The uncertainty around their future has been especially frustrating since the airport started to receive international flights following the country’s reopening of its borders to vaccinated tourists last month.

“If they want to dismiss us from the contract, they need to pay us proper compensation according to the law, then we can look for other job opportunities or get compensation,” Dina said. “This creates a blurred picture, we don’t really know what is going on.”.

Although Cambodia has reopened to international travellers, its tourism centre of Siem Reap, home to UNESCO World Heritage site Angkor Wat, is still reckoning with its reliance on foreigners and the long and unpredictable path towards recovery from the pandemic.
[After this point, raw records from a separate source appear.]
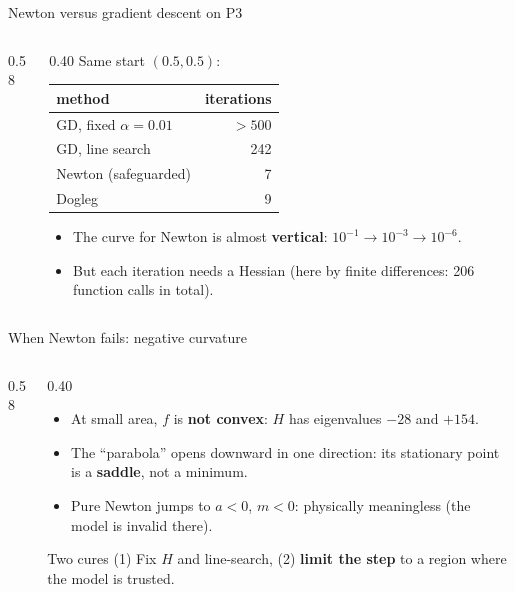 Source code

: \begin{frame}{Newton versus gradient descent on P3}
  \begin{columns}[T]
    \begin{column}{0.58\textwidth}
    \end{column}
    \begin{column}{0.40\textwidth}
      \small
      Same start $(0.5,0.5)$:
      \begin{center}
      \begin{tabular}{lr}
        \toprule
        method & iterations\\
        \midrule
        GD, fixed $\alpha=0.01$ & $>500$\\
        GD, line search & 242\\
        Newton (safeguarded) & 7\\
        Dogleg & 9\\
        \bottomrule
      \end{tabular}
      \end{center}
      \begin{itemize}
        \item The curve for Newton is almost \textbf{vertical}: $10^{-1}\to10^{-3}\to10^{-6}$.
        \item But each iteration needs a Hessian (here by finite differences: 206 function calls in total).
      \end{itemize}
    \end{column}
  \end{columns}
\end{frame}

\begin{frame}{When Newton fails: negative curvature}
  \begin{columns}[T]
    \begin{column}{0.58\textwidth}
    \end{column}
    \begin{column}{0.40\textwidth}
      \small
      \begin{itemize}
        \item At small area, $f$ is \textbf{not convex}: $H$ has eigenvalues $-28$ and $+154$.
        \item The ``parabola'' opens downward in one direction: its stationary point is a \textbf{saddle}, not a minimum.
        \item Pure Newton jumps to $a<0$, $m<0$: physically meaningless (the model is invalid there).
      \end{itemize}
      \begin{alertblock}{Two cures}
        (1) Fix $H$ and line-search, (2) \textbf{limit the step} to a region where the model is trusted.
      \end{alertblock}
    \end{column}
  \end{columns}
\end{frame}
Cambodia’s Prime Minister Hun Sen lifted quarantine measures for all vaccinated travellers on November 15 – a step beyond Thailand’s reopening, which this week reintroduced seven to 10 days of quarantine for foreign arrivals, except those visiting the Phuket “sandbox,” in response to the Omicron variant.

Arrivals, however, have been few and far between. Before Singapore Airlines resumed its service last week, the city’s airport had not seen a single international flight for 20 months.

Even before the pandemic, Siem Reap, which relied heavily on Chinese tour groups that have since disappeared, had been showing signs of fatigue, with Angkor Archaeological Park ticket sales down 8.3 percent in 2019 compared with the previous year, according to the World Bank.

Khek Norinda, communications director for Cambodia Airports, told Al Jazeera visitors fell 12.4 percent in 2019 compared with 2018, before plummeting further during the pandemic. Before Singapore Airlines resumed its service last week, the city’s airport had not seen a single international flight for 20 months.

While predicting a gradual recovery, Norinda said the return of the airline showed there was still an “appetite” for visiting Siem Reap.

“Also, the experience of visiting the temples without crowds and the hustle and bustle could play in its favour,” he said.

Thourn Sinan, the Cambodian representative for the Pacific Asia Travel Association, told Al Jazeera the government did not clearly communicate its pandemic policies, making it hard for his industry to respond.

“They have very good planning” for the industry in general, he said. “But on the other side with the pandemic era [continuing], they cannot decide what to do.”